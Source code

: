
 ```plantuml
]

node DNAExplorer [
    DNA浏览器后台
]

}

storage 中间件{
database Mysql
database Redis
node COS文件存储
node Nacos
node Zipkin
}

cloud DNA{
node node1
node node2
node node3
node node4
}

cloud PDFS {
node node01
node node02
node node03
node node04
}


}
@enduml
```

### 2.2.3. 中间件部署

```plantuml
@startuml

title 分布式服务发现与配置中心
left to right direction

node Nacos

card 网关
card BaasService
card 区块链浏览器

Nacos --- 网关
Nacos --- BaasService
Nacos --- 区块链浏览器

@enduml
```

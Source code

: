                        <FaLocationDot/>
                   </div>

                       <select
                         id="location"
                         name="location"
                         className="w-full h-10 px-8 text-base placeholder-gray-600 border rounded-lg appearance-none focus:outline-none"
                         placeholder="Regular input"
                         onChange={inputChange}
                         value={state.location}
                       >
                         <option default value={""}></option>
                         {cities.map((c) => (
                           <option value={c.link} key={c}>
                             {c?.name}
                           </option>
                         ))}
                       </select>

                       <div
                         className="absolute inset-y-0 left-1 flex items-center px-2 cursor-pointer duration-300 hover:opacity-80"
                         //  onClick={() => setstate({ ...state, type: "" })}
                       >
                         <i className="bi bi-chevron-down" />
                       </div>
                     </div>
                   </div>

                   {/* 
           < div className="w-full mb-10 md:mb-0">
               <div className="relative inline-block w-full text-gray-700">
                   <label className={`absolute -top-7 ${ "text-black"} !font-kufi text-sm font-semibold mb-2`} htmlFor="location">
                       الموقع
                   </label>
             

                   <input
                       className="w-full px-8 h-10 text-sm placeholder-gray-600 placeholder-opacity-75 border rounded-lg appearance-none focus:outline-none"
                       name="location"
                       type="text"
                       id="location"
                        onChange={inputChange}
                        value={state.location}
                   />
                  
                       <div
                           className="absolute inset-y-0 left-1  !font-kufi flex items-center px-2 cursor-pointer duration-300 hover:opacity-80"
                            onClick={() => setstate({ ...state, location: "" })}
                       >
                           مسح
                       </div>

Task directions
Each record above is to be given again without any change to its wording.

Result of this task
Source code

:
 ```plantuml
]

node DNAExplorer [
    DNA浏览器后台
]

}

storage 中间件{
database Mysql
database Redis
node COS文件存储
node Nacos
node Zipkin
}

cloud DNA{
node node1
node node2
node node3
node node4
}

cloud PDFS {
node node01
node node02
node node03
node node04
}


}
@enduml
```

### 2.2.3. 中间件部署

```plantuml
@startuml

title 分布式服务发现与配置中心
left to right direction

node Nacos

card 网关
card BaasService
card 区块链浏览器

Nacos --- 网关
Nacos --- BaasService
Nacos --- 区块链浏览器

@enduml
```

Source code

:                        <FaLocationDot/>
                   </div>

                       <select
                         id="location"
                         name="location"
                         className="w-full h-10 px-8 text-base placeholder-gray-600 border rounded-lg appearance-none focus:outline-none"
                         placeholder="Regular input"
                         onChange={inputChange}
                         value={state.location}
                       >
                         <option default value={""}></option>
                         {cities.map((c) => (
                           <option value={c.link} key={c}>
                             {c?.name}
                           </option>
                         ))}
                       </select>

                       <div
                         className="absolute inset-y-0 left-1 flex items-center px-2 cursor-pointer duration-300 hover:opacity-80"
                         //  onClick={() => setstate({ ...state, type: "" })}
                       >
                         <i className="bi bi-chevron-down" />
                       </div>
                     </div>
                   </div>

                   {/* 
           < div className="w-full mb-10 md:mb-0">
               <div className="relative inline-block w-full text-gray-700">
                   <label className={`absolute -top-7 ${ "text-black"} !font-kufi text-sm font-semibold mb-2`} htmlFor="location">
                       الموقع
                   </label>
             

                   <input
                       className="w-full px-8 h-10 text-sm placeholder-gray-600 placeholder-opacity-75 border rounded-lg appearance-none focus:outline-none"
                       name="location"
                       type="text"
                       id="location"
                        onChange={inputChange}
                        value={state.location}
                   />
                  
                       <div
                           className="absolute inset-y-0 left-1  !font-kufi flex items-center px-2 cursor-pointer duration-300 hover:opacity-80"
                            onClick={() => setstate({ ...state, location: "" })}
                       >
                           مسح
                       </div>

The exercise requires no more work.